Thankfully, Mockingjay Part 1 manages to avoid being a waste of time thanks to the strong performances and memorable world that fill the screen. As always, Lawrence helps make Katniss into a strong and relatable hero, even when her actions beg for you give up on her. She’s a difficult protagonist. While her post-traumatic stress disorder and strong will make her more layered and human than most heroes, she still resists the forward momentum of the plot. It doesn’t help that she spends the vast majority of screen time locked down in the underground bunker of District 13, whose residence seem to live within the Kyln prison from Guardians of the Galaxy, except with fewer sentient raccoons and trees to liven things up.
In truth, most of the characters have little growth, since their arcs are to be finished within another movie entirely. However, several performances shine through. The late Philip Seymour Hoffman in particularly puts on a nuanced and deep performance as Plutarch Heavensbee, one of the brains behind the rebellion. Even with a thankless role, he’s utterly magnetic in a manner that strengthens the film as a whole. He was a true acting master, a fact that is evident even when he’s a small cog in a blockbuster franchise.
Once again, Woody Harrelson excites as the rough and surly Haymitch Abernathy, whose gruffness is more charming than off-putting, even when slinging insults at his friends. While additions like Julianne Moore as President Alma Coin and the film crew that are dedicated to creating Katniss’ propaganda campaign against The Capitol help fill out vital roles, they are not much more than a means to an end. There is so little to be done in the story that it is difficult to find anything to latch onto with these new roles.
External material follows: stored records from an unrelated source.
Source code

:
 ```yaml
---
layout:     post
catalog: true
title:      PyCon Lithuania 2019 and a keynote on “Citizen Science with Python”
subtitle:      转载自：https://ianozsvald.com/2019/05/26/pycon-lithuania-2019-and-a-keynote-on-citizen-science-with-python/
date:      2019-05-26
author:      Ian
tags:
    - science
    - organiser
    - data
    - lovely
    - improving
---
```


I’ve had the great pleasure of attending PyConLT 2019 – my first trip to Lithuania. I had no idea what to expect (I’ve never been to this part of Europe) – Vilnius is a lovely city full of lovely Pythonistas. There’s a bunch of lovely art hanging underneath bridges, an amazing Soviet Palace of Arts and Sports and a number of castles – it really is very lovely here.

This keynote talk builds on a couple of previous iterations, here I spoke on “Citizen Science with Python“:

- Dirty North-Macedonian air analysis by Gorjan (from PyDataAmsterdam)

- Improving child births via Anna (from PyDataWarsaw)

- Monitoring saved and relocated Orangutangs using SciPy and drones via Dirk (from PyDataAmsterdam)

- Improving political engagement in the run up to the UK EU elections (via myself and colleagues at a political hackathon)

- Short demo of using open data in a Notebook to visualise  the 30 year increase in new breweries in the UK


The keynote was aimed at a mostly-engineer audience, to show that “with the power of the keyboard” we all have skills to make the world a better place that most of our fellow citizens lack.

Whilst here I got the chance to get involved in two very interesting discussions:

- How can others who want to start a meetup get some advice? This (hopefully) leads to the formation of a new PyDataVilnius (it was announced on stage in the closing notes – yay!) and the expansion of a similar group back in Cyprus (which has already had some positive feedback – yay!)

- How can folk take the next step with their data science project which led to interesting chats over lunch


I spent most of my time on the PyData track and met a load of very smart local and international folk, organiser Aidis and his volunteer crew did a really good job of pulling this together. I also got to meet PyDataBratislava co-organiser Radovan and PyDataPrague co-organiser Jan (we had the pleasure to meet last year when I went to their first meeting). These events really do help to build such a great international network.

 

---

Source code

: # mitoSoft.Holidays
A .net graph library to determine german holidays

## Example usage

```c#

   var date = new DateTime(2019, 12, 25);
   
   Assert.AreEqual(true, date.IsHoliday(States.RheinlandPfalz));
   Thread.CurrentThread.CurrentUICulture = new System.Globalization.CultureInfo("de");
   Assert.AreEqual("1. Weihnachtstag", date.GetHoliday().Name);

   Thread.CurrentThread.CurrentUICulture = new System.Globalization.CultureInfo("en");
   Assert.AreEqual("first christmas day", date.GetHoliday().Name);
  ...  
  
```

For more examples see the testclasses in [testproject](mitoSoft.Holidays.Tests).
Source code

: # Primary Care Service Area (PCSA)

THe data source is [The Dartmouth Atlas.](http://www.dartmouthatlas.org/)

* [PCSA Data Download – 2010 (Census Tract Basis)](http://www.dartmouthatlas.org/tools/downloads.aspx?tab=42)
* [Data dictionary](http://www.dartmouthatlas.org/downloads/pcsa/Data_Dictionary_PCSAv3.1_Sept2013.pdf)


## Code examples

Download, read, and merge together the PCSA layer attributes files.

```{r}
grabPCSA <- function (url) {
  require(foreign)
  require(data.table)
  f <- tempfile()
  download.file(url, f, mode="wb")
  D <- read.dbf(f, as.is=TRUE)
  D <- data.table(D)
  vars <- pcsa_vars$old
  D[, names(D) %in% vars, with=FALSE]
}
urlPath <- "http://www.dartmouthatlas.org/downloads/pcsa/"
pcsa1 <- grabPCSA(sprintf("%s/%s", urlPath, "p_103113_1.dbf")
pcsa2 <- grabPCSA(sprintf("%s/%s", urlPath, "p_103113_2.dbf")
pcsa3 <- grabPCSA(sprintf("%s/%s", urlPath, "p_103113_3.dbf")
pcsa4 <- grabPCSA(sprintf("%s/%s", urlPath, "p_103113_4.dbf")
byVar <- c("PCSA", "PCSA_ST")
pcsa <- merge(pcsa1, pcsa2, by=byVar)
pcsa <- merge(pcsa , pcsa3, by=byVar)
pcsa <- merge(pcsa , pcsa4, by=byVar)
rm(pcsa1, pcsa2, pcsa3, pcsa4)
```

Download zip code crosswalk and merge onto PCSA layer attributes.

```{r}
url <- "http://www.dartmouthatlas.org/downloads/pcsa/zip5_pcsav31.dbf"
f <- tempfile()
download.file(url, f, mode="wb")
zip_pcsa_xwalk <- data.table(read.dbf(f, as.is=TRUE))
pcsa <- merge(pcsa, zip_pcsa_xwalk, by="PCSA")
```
And of course, no Hunger Games review can be complete without a tip of the cap to Peeta Mellark (Josh Hutcherson), who wastes away on screen thanks to a healthy dose of CGI, and Gale Hawthorne (Liam Hemsworth), who is clearly not worthy to wield Mjolnir, the young men who have simultaneously divided Katniss’ heart and caused legions of young girls to go to war with one another over who is the hero’s true soul mate.
It’s actually Haymitch, naturally.
When I say that not much happens in Mockingjay Part 1, it’s not an exaggeration. Not much really happens. Katniss has little character growth within this chapter. Her biggest decision is to become the symbol of the rebellion, but that choice happens within the film’s first act. The rest deals with her visiting various Districts and connecting with her fellow rebels. Like the novel, she’s left out of most of the action, as she’s the embodiment of the revolution, rather than its leader. Her one moment of heroism is thrilling, but it’s a minor part of this two-hour tale.
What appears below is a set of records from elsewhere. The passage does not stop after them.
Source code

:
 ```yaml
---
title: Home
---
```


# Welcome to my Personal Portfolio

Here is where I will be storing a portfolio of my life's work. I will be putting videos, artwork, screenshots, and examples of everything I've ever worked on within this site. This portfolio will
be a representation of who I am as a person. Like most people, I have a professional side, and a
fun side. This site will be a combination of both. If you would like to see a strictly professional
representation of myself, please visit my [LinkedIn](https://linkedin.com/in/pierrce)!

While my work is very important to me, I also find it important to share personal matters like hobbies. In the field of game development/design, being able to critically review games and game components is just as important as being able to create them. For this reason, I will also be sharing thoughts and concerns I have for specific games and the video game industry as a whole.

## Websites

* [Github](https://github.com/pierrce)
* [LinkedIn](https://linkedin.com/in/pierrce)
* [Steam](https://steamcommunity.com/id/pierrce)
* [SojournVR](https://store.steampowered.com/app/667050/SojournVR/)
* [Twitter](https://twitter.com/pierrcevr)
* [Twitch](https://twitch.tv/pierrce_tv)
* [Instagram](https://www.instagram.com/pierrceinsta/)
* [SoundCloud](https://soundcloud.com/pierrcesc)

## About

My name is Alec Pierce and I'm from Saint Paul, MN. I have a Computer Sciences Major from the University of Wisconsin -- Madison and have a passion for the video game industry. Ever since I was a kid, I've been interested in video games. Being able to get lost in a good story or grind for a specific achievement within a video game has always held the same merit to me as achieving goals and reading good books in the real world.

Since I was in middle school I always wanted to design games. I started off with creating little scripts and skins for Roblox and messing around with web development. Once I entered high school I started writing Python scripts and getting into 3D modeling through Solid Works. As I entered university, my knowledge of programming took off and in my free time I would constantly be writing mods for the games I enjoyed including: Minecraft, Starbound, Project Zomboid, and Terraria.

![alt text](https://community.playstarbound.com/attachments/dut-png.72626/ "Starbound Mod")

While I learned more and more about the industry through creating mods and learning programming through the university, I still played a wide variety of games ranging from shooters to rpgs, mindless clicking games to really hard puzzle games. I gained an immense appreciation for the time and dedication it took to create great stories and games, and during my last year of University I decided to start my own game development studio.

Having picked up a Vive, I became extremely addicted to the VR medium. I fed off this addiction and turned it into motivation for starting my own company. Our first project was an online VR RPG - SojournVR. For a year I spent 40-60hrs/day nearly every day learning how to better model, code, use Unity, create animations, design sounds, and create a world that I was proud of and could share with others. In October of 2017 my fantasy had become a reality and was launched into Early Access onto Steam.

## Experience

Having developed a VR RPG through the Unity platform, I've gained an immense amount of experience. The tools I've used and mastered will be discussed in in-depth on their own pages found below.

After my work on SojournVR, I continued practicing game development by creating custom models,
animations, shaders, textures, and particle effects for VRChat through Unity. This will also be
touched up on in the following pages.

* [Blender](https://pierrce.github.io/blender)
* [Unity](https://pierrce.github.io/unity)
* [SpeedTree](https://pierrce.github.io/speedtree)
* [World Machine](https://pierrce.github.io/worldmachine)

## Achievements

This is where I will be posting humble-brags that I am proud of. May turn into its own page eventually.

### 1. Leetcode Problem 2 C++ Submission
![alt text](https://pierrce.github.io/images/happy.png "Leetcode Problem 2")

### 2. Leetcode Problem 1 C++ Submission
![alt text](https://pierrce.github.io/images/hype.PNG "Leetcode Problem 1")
Unlike Suzanne Collins’ novel, however, the scope of Mockingjay Part 1 is not limited to Katniss’ point of view. Scenes cut to the mustache-twirling villainy of President Snow, the relationships of her fellow rebels and friends, and the acts of rebellion popping up in other Districts. As was done with the previous two movies, showing more of the characters outside Katniss helps to give greater context and understanding of both the events transpiring and those involved. However, unlike the previous films, the new additions help to supply a needed dose of action.
Yes, this is a Hunger Games movie that is sincerely lacking in thrilling sequences. While this is not a series that is solely sold on thrilling action sequences, it is a series that has had its previous entries completely focused on dystopian competitions involving combatants murdering each other. To suddenly remove the action is to leave Mockingjay without means of forward momentum. Which is why there are multiple sequences of severely under-equipped rebels enacting all sorts of Daffy Duck-like schemes. They scurry up trees! They rush headlong into machinegun fire! They sing old sea chanties as they march to their death! Their bravery is somewhat inspiring in a lemming-like way.
The plain and simple fact is that this movie is all set-up for Part 2. Like the effect that was felt by Harry Potter and the Deathly Hallows Part 1 and 2, the second half of this adaptation is sure to be chocked full of action and lacking in storytelling nuance. The first half is left with making you care what happens to these characters. But two halves of a whole do not make a complete tale when they are separated into two movies that debut one year apart.
Yes, splitting a book into two parts is a sure fire way to make double the amount of money that would have been made if it had only been made into one film. No, that does not mean that the adaptation becomes twice as enjoyable. Movie math makes the most sense when it is applied to box office figures, not what makes an enjoyable narrative.
Will Mockingjay Part 2 be a successful narrative on its own when so many of its events center around the disturbing deaths of long-loved characters. Will devoting a separate film to setting up the motivations of characters before they are thrust headlong into battle make nonstop action feel more meaningful?
That awaits to be seen. But the odds may not be in its favor. (Nailed it!)